◆ SOURCE MATERIAL ◆
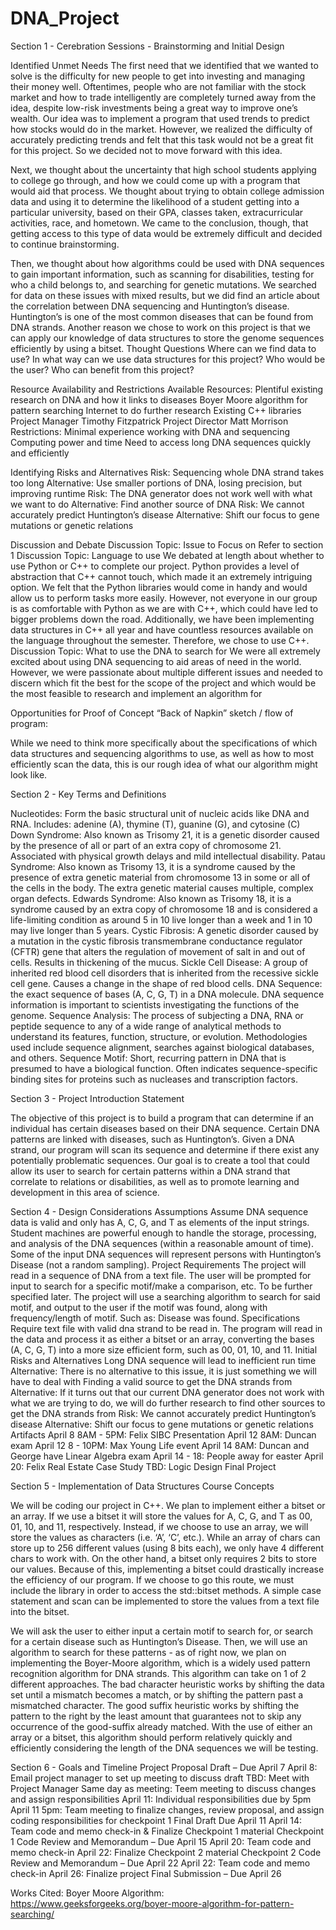 # DNA_Project

Section 1 - Cerebration Sessions - Brainstorming and Initial Design

Identified Unmet Needs
The first need that we identified that we wanted to solve is the difficulty for new people to get into investing and managing their money well. Oftentimes, people who are not familiar with the stock market and how to trade intelligently are completely turned away from the idea, despite low-risk investments being a great way to improve one’s wealth. Our idea was to implement a program that used trends to predict how stocks would do in the market. However, we realized the difficulty of accurately predicting trends and felt that this task would not be a great fit for this project. So we decided not to move forward with this idea.

Next, we thought about the uncertainty that high school students applying to college go through, and how we could come up with a program that would aid that process. We thought about trying to obtain college admission data and using it to determine the likelihood of a student getting into a particular university, based on their GPA, classes taken, extracurricular activities, race, and hometown. We came to the conclusion, though, that getting access to this type of data would be extremely difficult and decided to continue brainstorming.

Then, we thought about how algorithms could be used with DNA sequences to gain important information, such as scanning for disabilities, testing for who a child belongs to, and searching for genetic mutations. We searched for data on these issues with mixed results, but we did find an article about the correlation between DNA sequencing and Huntington’s disease. Huntington’s is one of the most common diseases that can be found from DNA strands. Another reason we chose to work on this project is that we can apply our knowledge of data structures to store the genome sequences efficiently by using a bitset.
Thought Questions
Where can we find data to use?
In what way can we use data structures for this project?
Who would be the user?
Who can benefit from this project?
 
Resource Availability and Restrictions
Available Resources:
Plentiful existing research on DNA and how it links to diseases
Boyer Moore algorithm for pattern searching
Internet to do further research
Existing C++ libraries
Project Manager Timothy Fitzpatrick
Project Director Matt Morrison
Restrictions:
Minimal experience working with DNA and sequencing
Computing power and time
Need to access long DNA sequences quickly and efficiently
 
Identifying Risks and Alternatives
Risk: Sequencing whole DNA strand takes too long
Alternative: Use smaller portions of DNA, losing precision, but improving runtime
Risk: The DNA generator does not work well with what we want to do
Alternative: Find another source of DNA
Risk: We cannot accurately predict Huntington’s disease
Alternative: Shift our focus to gene mutations or genetic relations
 
Discussion and Debate
Discussion Topic: Issue to Focus on
Refer to section 1
Discussion Topic: Language to use
We debated at length about whether to use Python or C++ to complete our project. Python provides a level of abstraction that C++ cannot touch, which made it an extremely intriguing option. We felt that the Python libraries would come in handy and would allow us to perform tasks more easily. However, not everyone in our group is as comfortable with Python as we are with C++, which could have led to bigger problems down the road. Additionally, we have been implementing data structures in C++ all year and have countless resources available on the language throughout the semester. Therefore, we chose to use C++.
Discussion Topic: What to use the DNA to search for
We were all extremely excited about using DNA sequencing to aid areas of need in the world. However, we were passionate about multiple different issues and needed to discern which fit the best for the scope of the project and which would be the most feasible to research and implement an algorithm for
 
Opportunities for Proof of Concept
“Back of Napkin” sketch / flow of program:

While we need to think more specifically about the specifications of which data structures and sequencing algorithms to use, as well as how to most efficiently scan the data, this is our rough idea of what our algorithm might look like.

Section 2 - Key Terms and Definitions

Nucleotides: Form the basic structural unit of nucleic acids like DNA and RNA. Includes: adenine (A), thymine (T), guanine (G), and cytosine (C)
Down Syndrome: Also known as Trisomy 21, it is a genetic disorder caused by the presence of all or part of an extra copy of chromosome 21. Associated with physical growth delays and mild intellectual disability.
Patau Syndrome: Also known as Trisomy 13, it is a syndrome caused by the presence of extra genetic material from chromosome 13 in some or all of the cells in the body. The extra genetic material causes multiple, complex organ defects.
Edwards Syndrome: Also known as Trisomy 18, it is a syndrome caused by an extra copy of chromosome 18 and is considered a life-limiting condition as around 5 in 10 live longer than a week and 1 in 10 may live longer than 5 years.
Cystic Fibrosis: A genetic disorder caused by a mutation in the cystic fibrosis transmembrane conductance regulator (CFTR) gene that alters the regulation of movement of salt in and out of cells. Results in thickening of the mucus.
Sickle Cell Disease: A group of inherited red blood cell disorders that is inherited from the recessive sickle cell gene. Causes a change in the shape of red blood cells.
DNA Sequence: the exact sequence of bases (A, C, G, T) in a DNA molecule. DNA sequence information is important to scientists investigating the functions of the genome.
Sequence Analysis: The process of subjecting a DNA, RNA or peptide sequence to any of a wide range of analytical methods to understand its features, function, structure, or evolution. Methodologies used include sequence alignment, searches against biological databases, and others.
Sequence Motif: Short, recurring pattern in DNA that is presumed to have a biological function. Often indicates sequence-specific binding sites for proteins such as nucleases and transcription factors.


Section 3 - Project Introduction Statement

The objective of this project is to build a program that can determine if an individual has certain diseases based on their DNA sequence. Certain DNA patterns are linked with diseases, such as Huntington’s. Given a DNA strand, our program will scan its sequence and determine if there exist any potentially problematic sequences. Our goal is to create a tool that could allow its user to search for certain patterns within a DNA strand that correlate to relations or disabilities, as well as to promote learning and development in this area of science.


Section 4 - Design Considerations
Assumptions
Assume DNA sequence data is valid and only has A, C, G, and T as elements of the input strings.
Student machines are powerful enough to handle the storage, processing, and analysis of the DNA sequences (within a reasonable amount of time).
Some of the input DNA sequences will represent persons with Huntington’s Disease (not a random sampling).
Project Requirements
The project will read in a sequence of DNA from a text file.
The user will be prompted for input to search for a specific motif/make a comparison, etc. To be further specified later.
The project will use a searching algorithm to search for said motif, and output to the user if the motif was found, along with frequency/length of motif. Such as: Disease was found.
Specifications
Require text file with valid dna strand to be read in.
The program will read in the data and process it as either a bitset or an array, converting the bases (A, C, G, T) into a more size efficient form, such as 00, 01, 10, and 11.
Initial Risks and Alternatives
Long DNA sequence will lead to inefficient run time
Alternative: There is no alternative to this issue, it is just something we will have to deal with
Finding a valid source to get the DNA strands from
Alternative: If it turns out that our current DNA generator does not work with what we are trying to do, we will do further research to find other sources to get the DNA strands from
Risk: We cannot accurately predict Huntington’s disease
Alternative: Shift our focus to gene mutations or genetic relations
Artifacts
April 8 8AM - 5PM: Felix SIBC Presentation
April 12 8AM: Duncan exam
April 12 8 - 10PM: Max Young Life event
April 14 8AM: Duncan and George have Linear Algebra exam
April 14 - 18: People away for easter
April 20: Felix Real Estate Case Study
TBD: Logic Design Final Project

Section 5 - Implementation of Data Structures Course Concepts

We will be coding our project in C++. We plan to implement either a bitset or an array. If we use a bitset it will store the values for A, C, G, and T as 00, 01, 10, and 11, respectively. Instead, if we choose to use an array, we will store the values as characters (i.e. ‘A’, ‘C’, etc.). While an array of chars can store up to 256 different values (using 8 bits each), we only have 4 different chars to work with. On the other hand, a bitset only requires 2 bits to store our values. Because of this, implementing a bitset could drastically increase the efficiency of our program. If we choose to go this route, we must include the <bitset> library in order to access the std::bitset methods. A simple case statement and scan can be implemented to store the values from a text file into the bitset. 

We will ask the user to either input a certain motif to search for, or search for a certain disease such as Huntington’s Disease. Then, we will use an algorithm to search for these patterns - as of right now, we plan on implementing the Boyer-Moore algorithm, which is a widely used pattern recognition algorithm for DNA strands. This algorithm can take on 1 of 2 different approaches. The bad character heuristic works by shifting the data set until a mismatch becomes a match, or by shifting the pattern past a mismatched character. The good suffix heuristic works by shifting the pattern to the right by the least amount that guarantees not to skip any occurrence of the good-suffix already matched. With the use of either an array or a bitset, this algorithm should perform relatively quickly and efficiently considering the length of the DNA sequences we will be testing.

Section 6 - Goals and Timeline
Project Proposal Draft – Due April 7
April 8: Email project manager to set up meeting to discuss draft
TBD: Meet with Project Manager
Same day as meeting: Teem meeting to discuss changes and assign responsibilities
April 11: Individual responsibilities due by 5pm
April 11 5pm: Team meeting to finalize changes, review proposal, and assign coding responsibilities for checkpoint 1
Final Draft Due April 11
April 14: Team code and memo check-in & Finalize Checkpoint 1 material
Checkpoint 1 Code Review and Memorandum – Due April 15 
April 20: Team code and memo check-in
April 22: Finalize Checkpoint 2 material
Checkpoint 2 Code Review and Memorandum – Due April 22
April 22: Team code and memo check-in
April 26: Finalize project
Final Submission – Due April 26
 
 
Works Cited:
Boyer Moore Algorithm: https://www.geeksforgeeks.org/boyer-moore-algorithm-for-pattern-searching/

◆ TASK REQUIREMENTS ◆
Copy each line of the listing that contains the string "Team".

◆ ANSWER TO THE PROBLEM ◆
April 11 5pm: Team meeting to finalize changes, review proposal, and assign coding responsibilities for checkpoint 1
April 14: Team code and memo check-in & Finalize Checkpoint 1 material
April 20: Team code and memo check-in
April 22: Team code and memo check-in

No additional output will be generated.